Task instructions – Within the records below, reproduce without change the lines from the line that has "0.80 & 0.81 \\" through the line that has "download, rises from", and only those.

----- Information given -----

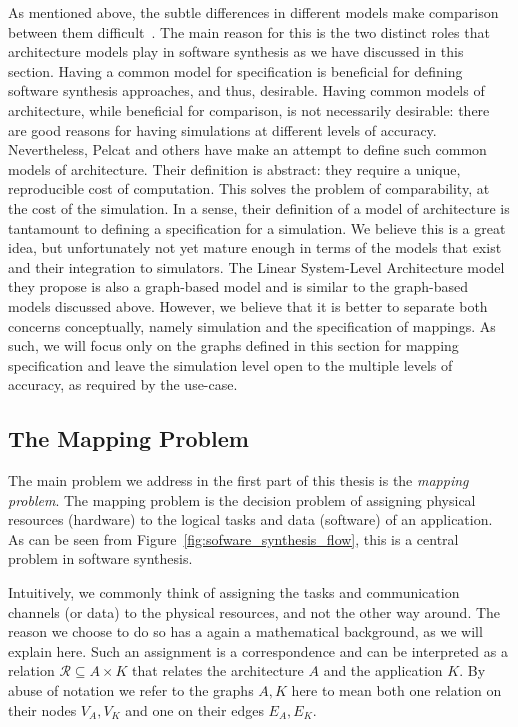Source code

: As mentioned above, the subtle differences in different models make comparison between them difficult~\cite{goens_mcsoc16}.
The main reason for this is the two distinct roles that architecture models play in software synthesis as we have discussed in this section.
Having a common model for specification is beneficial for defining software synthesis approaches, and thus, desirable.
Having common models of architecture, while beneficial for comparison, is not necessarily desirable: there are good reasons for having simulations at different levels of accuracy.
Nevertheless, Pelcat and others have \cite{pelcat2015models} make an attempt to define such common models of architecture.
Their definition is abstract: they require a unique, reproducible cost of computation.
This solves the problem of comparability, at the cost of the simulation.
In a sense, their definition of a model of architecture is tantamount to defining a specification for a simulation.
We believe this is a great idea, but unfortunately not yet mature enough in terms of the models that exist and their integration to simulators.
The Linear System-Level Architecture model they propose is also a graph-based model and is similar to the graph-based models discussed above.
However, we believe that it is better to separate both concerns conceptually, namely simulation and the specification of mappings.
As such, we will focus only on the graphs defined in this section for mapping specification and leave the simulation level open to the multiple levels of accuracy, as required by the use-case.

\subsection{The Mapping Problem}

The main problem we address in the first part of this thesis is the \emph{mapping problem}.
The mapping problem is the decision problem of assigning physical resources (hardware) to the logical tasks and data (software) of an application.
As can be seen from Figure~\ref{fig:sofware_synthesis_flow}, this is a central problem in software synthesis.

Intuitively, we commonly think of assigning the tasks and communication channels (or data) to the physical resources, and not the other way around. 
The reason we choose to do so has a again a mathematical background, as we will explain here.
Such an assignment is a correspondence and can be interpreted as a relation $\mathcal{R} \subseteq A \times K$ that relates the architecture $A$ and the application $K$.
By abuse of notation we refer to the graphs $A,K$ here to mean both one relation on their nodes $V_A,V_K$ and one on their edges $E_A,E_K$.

-----
----- Information given -----

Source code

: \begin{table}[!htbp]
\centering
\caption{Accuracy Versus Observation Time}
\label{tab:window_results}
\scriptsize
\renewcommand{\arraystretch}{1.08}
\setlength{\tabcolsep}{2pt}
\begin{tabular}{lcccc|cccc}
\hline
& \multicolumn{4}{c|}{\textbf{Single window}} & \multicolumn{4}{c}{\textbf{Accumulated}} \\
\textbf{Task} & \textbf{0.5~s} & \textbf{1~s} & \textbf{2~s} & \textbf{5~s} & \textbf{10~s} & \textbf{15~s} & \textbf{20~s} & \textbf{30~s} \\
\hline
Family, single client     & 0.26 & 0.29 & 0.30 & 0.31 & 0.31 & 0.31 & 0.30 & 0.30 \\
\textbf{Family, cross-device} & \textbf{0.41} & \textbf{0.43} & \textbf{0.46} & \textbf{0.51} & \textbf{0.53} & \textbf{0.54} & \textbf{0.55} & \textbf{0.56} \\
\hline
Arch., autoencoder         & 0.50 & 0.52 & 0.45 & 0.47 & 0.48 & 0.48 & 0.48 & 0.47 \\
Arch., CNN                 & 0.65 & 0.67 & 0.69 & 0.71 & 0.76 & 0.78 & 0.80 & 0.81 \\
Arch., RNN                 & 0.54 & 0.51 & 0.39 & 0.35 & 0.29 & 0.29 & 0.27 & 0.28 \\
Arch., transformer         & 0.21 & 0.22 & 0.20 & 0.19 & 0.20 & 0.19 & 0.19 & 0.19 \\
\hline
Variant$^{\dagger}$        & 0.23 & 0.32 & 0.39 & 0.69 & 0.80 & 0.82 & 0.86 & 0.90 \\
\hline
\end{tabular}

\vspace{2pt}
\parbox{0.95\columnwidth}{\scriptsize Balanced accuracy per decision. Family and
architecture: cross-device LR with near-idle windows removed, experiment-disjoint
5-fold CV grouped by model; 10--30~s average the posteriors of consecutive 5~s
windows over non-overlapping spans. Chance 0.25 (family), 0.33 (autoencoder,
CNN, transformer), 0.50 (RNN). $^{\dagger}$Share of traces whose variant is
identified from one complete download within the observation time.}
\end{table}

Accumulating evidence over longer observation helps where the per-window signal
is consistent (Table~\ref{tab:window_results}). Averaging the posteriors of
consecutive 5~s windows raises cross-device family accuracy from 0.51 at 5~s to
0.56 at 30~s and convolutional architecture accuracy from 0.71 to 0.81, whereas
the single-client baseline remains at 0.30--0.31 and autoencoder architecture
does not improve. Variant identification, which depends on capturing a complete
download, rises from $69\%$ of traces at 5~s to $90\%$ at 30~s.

-----
----- Information given -----

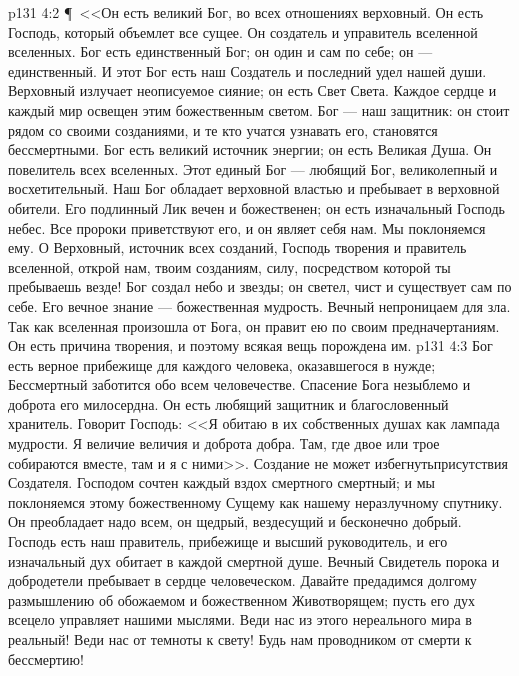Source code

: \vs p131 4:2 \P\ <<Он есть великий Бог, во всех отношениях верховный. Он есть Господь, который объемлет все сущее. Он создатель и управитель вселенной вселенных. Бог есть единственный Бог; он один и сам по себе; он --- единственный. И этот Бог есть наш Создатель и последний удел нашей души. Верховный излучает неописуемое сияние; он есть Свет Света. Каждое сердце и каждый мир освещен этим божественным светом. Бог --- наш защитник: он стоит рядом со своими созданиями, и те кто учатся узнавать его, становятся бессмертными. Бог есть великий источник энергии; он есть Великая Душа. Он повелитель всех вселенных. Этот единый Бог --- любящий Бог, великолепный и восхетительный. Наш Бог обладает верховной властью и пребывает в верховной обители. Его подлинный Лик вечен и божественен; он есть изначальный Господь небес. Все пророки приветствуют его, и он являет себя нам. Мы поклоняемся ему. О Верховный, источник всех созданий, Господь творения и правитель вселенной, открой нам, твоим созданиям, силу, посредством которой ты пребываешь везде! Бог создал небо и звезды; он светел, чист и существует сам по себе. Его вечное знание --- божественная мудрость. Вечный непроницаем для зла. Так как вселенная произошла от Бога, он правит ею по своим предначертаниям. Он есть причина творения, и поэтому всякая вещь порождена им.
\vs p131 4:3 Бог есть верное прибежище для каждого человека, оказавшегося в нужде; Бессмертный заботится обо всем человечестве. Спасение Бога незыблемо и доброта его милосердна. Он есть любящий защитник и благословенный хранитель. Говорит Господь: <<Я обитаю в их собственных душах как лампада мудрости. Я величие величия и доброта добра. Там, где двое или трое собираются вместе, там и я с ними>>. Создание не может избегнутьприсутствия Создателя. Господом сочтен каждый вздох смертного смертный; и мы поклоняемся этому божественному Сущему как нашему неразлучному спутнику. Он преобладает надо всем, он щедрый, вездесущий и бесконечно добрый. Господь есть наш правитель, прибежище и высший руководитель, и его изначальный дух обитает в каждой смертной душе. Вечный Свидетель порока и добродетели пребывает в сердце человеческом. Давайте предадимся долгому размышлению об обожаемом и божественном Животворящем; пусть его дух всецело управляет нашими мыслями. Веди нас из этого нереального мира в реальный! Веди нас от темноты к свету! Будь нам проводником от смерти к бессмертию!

-----

Output –
Arch., CNN                 & 0.65 & 0.67 & 0.69 & 0.71 & 0.76 & 0.78 & 0.80 & 0.81 \\
Arch., RNN                 & 0.54 & 0.51 & 0.39 & 0.35 & 0.29 & 0.29 & 0.27 & 0.28 \\
Arch., transformer         & 0.21 & 0.22 & 0.20 & 0.19 & 0.20 & 0.19 & 0.19 & 0.19 \\
\hline
Variant$^{\dagger}$        & 0.23 & 0.32 & 0.39 & 0.69 & 0.80 & 0.82 & 0.86 & 0.90 \\
\hline
\end{tabular}

\vspace{2pt}
\parbox{0.95\columnwidth}{\scriptsize Balanced accuracy per decision. Family and
architecture: cross-device LR with near-idle windows removed, experiment-disjoint
5-fold CV grouped by model; 10--30~s average the posteriors of consecutive 5~s
windows over non-overlapping spans. Chance 0.25 (family), 0.33 (autoencoder,
CNN, transformer), 0.50 (RNN). $^{\dagger}$Share of traces whose variant is
identified from one complete download within the observation time.}
\end{table}

Accumulating evidence over longer observation helps where the per-window signal
is consistent (Table~\ref{tab:window_results}). Averaging the posteriors of
consecutive 5~s windows raises cross-device family accuracy from 0.51 at 5~s to
0.56 at 30~s and convolutional architecture accuracy from 0.71 to 0.81, whereas
the single-client baseline remains at 0.30--0.31 and autoencoder architecture
does not improve. Variant identification, which depends on capturing a complete
download, rises from $69\%$ of traces at 5~s to $90\%$ at 30~s.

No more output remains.